Ben looked this way and that—at Ned, at Abby, at the jump, up the hillside, at the pasture. Miss Cranfield would have said, “Ben! Attention, please!” But I didn’t say anything and neither did he. Abby brought Ned over, and we traded horses. Ned watched her walk away with Ben. I said to Ned, “You were great!”
He said, “That’s all? I want to do more.”
I said, “You are only four.”
“A racehorse can be a champion at three.”
I knew this was true, because my dad had been talking about the Kentucky Derby. There was a horse entered, named Damascus, who he thought was going to win. I liked that name, Damascus. All the horses in the Kentucky Derby are three.

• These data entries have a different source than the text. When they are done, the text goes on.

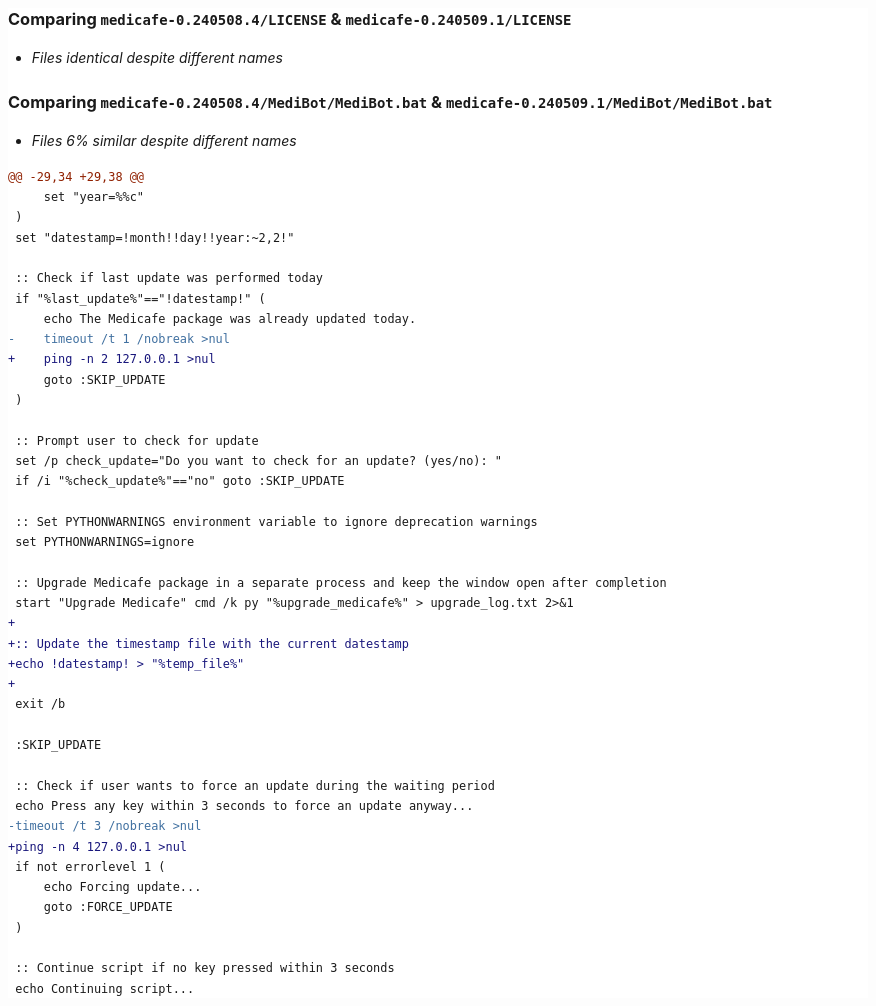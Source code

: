 ### Comparing `medicafe-0.240508.4/LICENSE` & `medicafe-0.240509.1/LICENSE`

 * *Files identical despite different names*

### Comparing `medicafe-0.240508.4/MediBot/MediBot.bat` & `medicafe-0.240509.1/MediBot/MediBot.bat`

 * *Files 6% similar despite different names*

```diff
@@ -29,34 +29,38 @@
     set "year=%%c"
 )
 set "datestamp=!month!!day!!year:~2,2!"
 
 :: Check if last update was performed today
 if "%last_update%"=="!datestamp!" (
     echo The Medicafe package was already updated today.
-    timeout /t 1 /nobreak >nul
+    ping -n 2 127.0.0.1 >nul
     goto :SKIP_UPDATE
 )
 
 :: Prompt user to check for update
 set /p check_update="Do you want to check for an update? (yes/no): "
 if /i "%check_update%"=="no" goto :SKIP_UPDATE
 
 :: Set PYTHONWARNINGS environment variable to ignore deprecation warnings
 set PYTHONWARNINGS=ignore
 
 :: Upgrade Medicafe package in a separate process and keep the window open after completion
 start "Upgrade Medicafe" cmd /k py "%upgrade_medicafe%" > upgrade_log.txt 2>&1
+
+:: Update the timestamp file with the current datestamp
+echo !datestamp! > "%temp_file%"
+
 exit /b
 
 :SKIP_UPDATE
 
 :: Check if user wants to force an update during the waiting period
 echo Press any key within 3 seconds to force an update anyway...
-timeout /t 3 /nobreak >nul
+ping -n 4 127.0.0.1 >nul
 if not errorlevel 1 (
     echo Forcing update...
     goto :FORCE_UPDATE
 )
 
 :: Continue script if no key pressed within 3 seconds
 echo Continuing script...
```
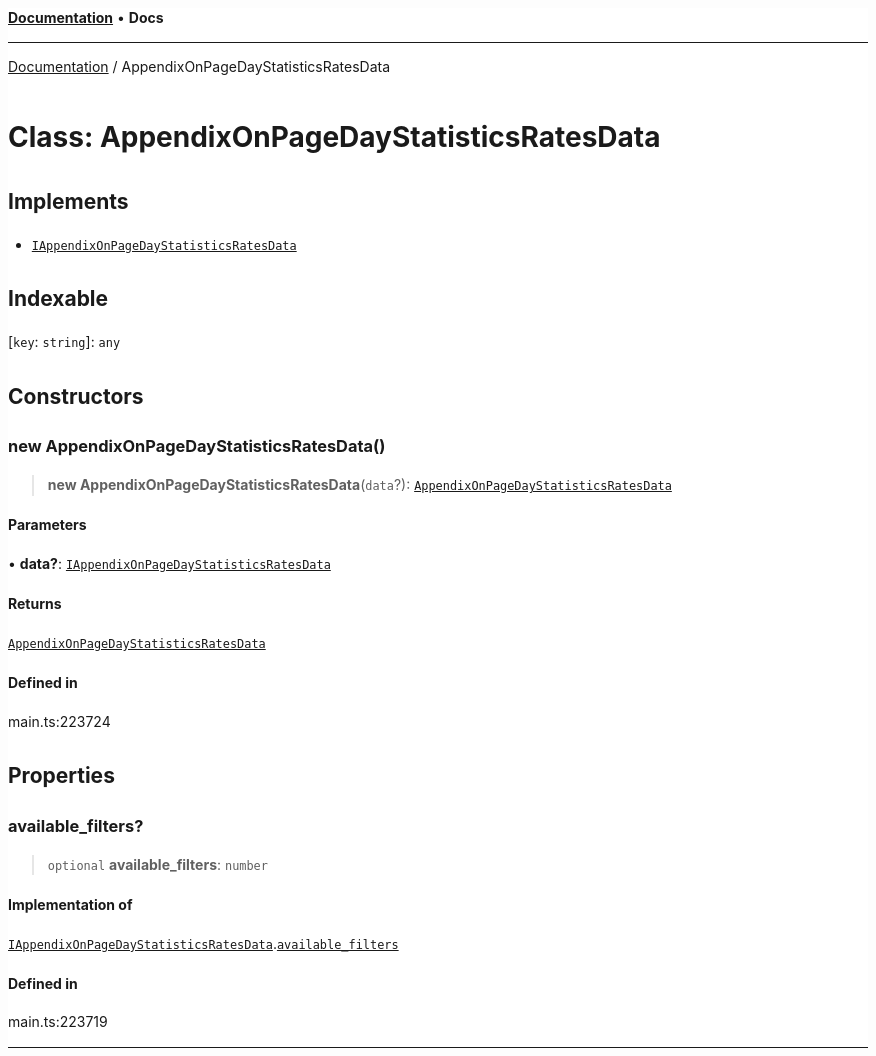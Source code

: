 [**Documentation**](../README.md) • **Docs**

***

[Documentation](../README.md) / AppendixOnPageDayStatisticsRatesData

# Class: AppendixOnPageDayStatisticsRatesData

## Implements

- [`IAppendixOnPageDayStatisticsRatesData`](../interfaces/IAppendixOnPageDayStatisticsRatesData.md)

## Indexable

 \[`key`: `string`\]: `any`

## Constructors

### new AppendixOnPageDayStatisticsRatesData()

> **new AppendixOnPageDayStatisticsRatesData**(`data`?): [`AppendixOnPageDayStatisticsRatesData`](AppendixOnPageDayStatisticsRatesData.md)

#### Parameters

• **data?**: [`IAppendixOnPageDayStatisticsRatesData`](../interfaces/IAppendixOnPageDayStatisticsRatesData.md)

#### Returns

[`AppendixOnPageDayStatisticsRatesData`](AppendixOnPageDayStatisticsRatesData.md)

#### Defined in

main.ts:223724

## Properties

### available\_filters?

> `optional` **available\_filters**: `number`

#### Implementation of

[`IAppendixOnPageDayStatisticsRatesData`](../interfaces/IAppendixOnPageDayStatisticsRatesData.md).[`available_filters`](../interfaces/IAppendixOnPageDayStatisticsRatesData.md#available_filters)

#### Defined in

main.ts:223719

***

I was pretty excited about what Ned had done, and between you and me, I thought being a jumper or a hunter was much better than being a racehorse any day, but I didn’t say that to Ned. Abby had set the jump back to a crossbar, and now she pointed Ben toward it. He started trotting with this look on his face that said, “Okay, if you say so. I am doing my best.” He trotted and kept trotting, and when he got to the poles, he kept trotting, and knocked them down. Then he went over to the corner of the arena and stood there breathing kind of hard. He didn’t try to run away when Abby went and caught him, then set the crossbar up again, took him back to where he had started the first time, and sent him again. This time, he trotted and trotted, but when he got to the jump, he tried to bend his knees more. He kept trotting, but with higher steps. Knocked the poles down again.
Ned said, “You donkey.”
Ben flicked his ears, trotted into the corner, and waited for Abby. She set the crossbar and went to him, took him back to the starting point. They stood there for a minute or two. As far as I could tell, Ned didn’t say anything, but he was watching. Finally, Abby let Ben go. He trotted two steps, and then he got this look on his face like he had figured it out, and he started cantering, and he lifted his front end and his back end, got nicely over the jump, then he cantered two strides, and then he leapt and bucked and squealed past the corner and about halfway around the arena. The exciting part for me was not only that he did it, but that I was standing right there and saw a horse learn something. Abby sent Ben over the crossbar and then the little jump several more times, and every time, Ben did it right. He learned it and he didn’t forget it, and he was happy. At the very end, she let Ned do it each way one more time, and then we walked the horses out for ten minutes, put them back in the pasture, and took down the jumping chute.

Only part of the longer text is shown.